* PROVIDED RECORDS *
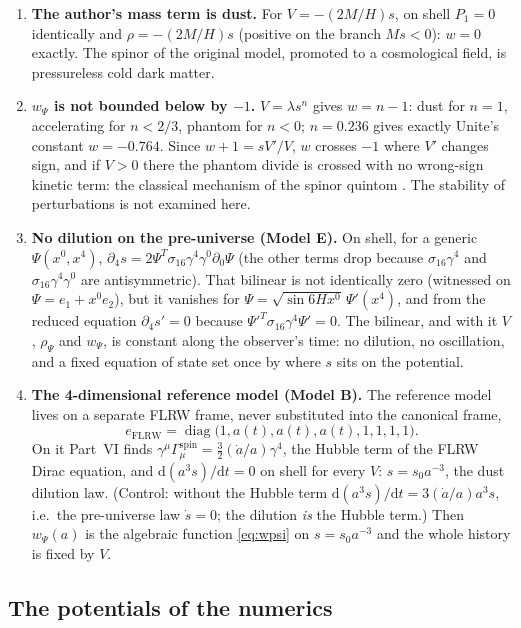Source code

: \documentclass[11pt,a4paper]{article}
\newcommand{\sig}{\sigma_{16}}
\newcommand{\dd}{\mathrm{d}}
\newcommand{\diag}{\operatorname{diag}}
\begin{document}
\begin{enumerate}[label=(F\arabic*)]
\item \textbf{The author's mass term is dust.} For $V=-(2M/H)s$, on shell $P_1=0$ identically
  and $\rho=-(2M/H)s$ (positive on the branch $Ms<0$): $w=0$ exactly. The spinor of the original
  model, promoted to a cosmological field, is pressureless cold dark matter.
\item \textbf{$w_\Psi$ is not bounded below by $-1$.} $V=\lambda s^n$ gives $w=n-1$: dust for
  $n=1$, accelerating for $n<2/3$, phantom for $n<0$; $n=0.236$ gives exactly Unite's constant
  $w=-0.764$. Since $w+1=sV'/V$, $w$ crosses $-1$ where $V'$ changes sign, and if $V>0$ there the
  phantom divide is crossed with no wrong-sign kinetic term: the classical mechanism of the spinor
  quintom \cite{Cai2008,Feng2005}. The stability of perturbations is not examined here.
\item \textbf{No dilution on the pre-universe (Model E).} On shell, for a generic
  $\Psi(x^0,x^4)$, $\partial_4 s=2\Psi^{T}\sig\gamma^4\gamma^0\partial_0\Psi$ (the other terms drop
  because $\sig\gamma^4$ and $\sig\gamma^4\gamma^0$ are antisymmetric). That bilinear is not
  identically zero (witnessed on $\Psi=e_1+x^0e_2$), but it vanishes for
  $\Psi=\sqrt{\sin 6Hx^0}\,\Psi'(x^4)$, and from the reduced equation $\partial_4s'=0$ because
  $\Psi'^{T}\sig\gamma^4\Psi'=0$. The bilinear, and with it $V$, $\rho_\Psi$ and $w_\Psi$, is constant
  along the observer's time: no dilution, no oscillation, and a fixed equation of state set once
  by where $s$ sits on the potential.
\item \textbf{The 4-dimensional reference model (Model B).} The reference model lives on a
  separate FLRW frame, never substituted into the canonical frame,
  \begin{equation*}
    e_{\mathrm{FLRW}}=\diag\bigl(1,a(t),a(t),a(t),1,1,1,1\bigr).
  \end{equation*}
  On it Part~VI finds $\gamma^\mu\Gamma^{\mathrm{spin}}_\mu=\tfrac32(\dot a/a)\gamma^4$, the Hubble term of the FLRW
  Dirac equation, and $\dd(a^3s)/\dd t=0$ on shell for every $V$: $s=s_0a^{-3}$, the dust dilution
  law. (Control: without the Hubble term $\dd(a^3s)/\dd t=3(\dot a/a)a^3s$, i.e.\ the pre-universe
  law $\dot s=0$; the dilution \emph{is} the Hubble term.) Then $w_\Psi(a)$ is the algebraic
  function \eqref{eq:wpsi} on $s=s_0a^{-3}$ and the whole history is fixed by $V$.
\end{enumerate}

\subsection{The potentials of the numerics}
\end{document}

* GOAL OF THE EXERCISE *
The required output is each record above, reproduced exactly, without its pictures.

* WORKED SOLUTION *
Source code

: \documentclass[11pt,a4paper]{article}
\newcommand{\sig}{\sigma_{16}}
\newcommand{\dd}{\mathrm{d}}
\newcommand{\diag}{\operatorname{diag}}
\begin{document}
\begin{enumerate}[label=(F\arabic*)]
\item \textbf{The author's mass term is dust.} For $V=-(2M/H)s$, on shell $P_1=0$ identically
  and $\rho=-(2M/H)s$ (positive on the branch $Ms<0$): $w=0$ exactly. The spinor of the original
  model, promoted to a cosmological field, is pressureless cold dark matter.
\item \textbf{$w_\Psi$ is not bounded below by $-1$.} $V=\lambda s^n$ gives $w=n-1$: dust for
  $n=1$, accelerating for $n<2/3$, phantom for $n<0$; $n=0.236$ gives exactly Unite's constant
  $w=-0.764$. Since $w+1=sV'/V$, $w$ crosses $-1$ where $V'$ changes sign, and if $V>0$ there the
  phantom divide is crossed with no wrong-sign kinetic term: the classical mechanism of the spinor
  quintom \cite{Cai2008,Feng2005}. The stability of perturbations is not examined here.
\item \textbf{No dilution on the pre-universe (Model E).} On shell, for a generic
  $\Psi(x^0,x^4)$, $\partial_4 s=2\Psi^{T}\sig\gamma^4\gamma^0\partial_0\Psi$ (the other terms drop
  because $\sig\gamma^4$ and $\sig\gamma^4\gamma^0$ are antisymmetric). That bilinear is not
  identically zero (witnessed on $\Psi=e_1+x^0e_2$), but it vanishes for
  $\Psi=\sqrt{\sin 6Hx^0}\,\Psi'(x^4)$, and from the reduced equation $\partial_4s'=0$ because
  $\Psi'^{T}\sig\gamma^4\Psi'=0$. The bilinear, and with it $V$, $\rho_\Psi$ and $w_\Psi$, is constant
  along the observer's time: no dilution, no oscillation, and a fixed equation of state set once
  by where $s$ sits on the potential.
\item \textbf{The 4-dimensional reference model (Model B).} The reference model lives on a
  separate FLRW frame, never substituted into the canonical frame,
  \begin{equation*}
    e_{\mathrm{FLRW}}=\diag\bigl(1,a(t),a(t),a(t),1,1,1,1\bigr).
  \end{equation*}
  On it Part~VI finds $\gamma^\mu\Gamma^{\mathrm{spin}}_\mu=\tfrac32(\dot a/a)\gamma^4$, the Hubble term of the FLRW
  Dirac equation, and $\dd(a^3s)/\dd t=0$ on shell for every $V$: $s=s_0a^{-3}$, the dust dilution
  law. (Control: without the Hubble term $\dd(a^3s)/\dd t=3(\dot a/a)a^3s$, i.e.\ the pre-universe
  law $\dot s=0$; the dilution \emph{is} the Hubble term.) Then $w_\Psi(a)$ is the algebraic
  function \eqref{eq:wpsi} on $s=s_0a^{-3}$ and the whole history is fixed by $V$.
\end{enumerate}

\subsection{The potentials of the numerics}
\end{document}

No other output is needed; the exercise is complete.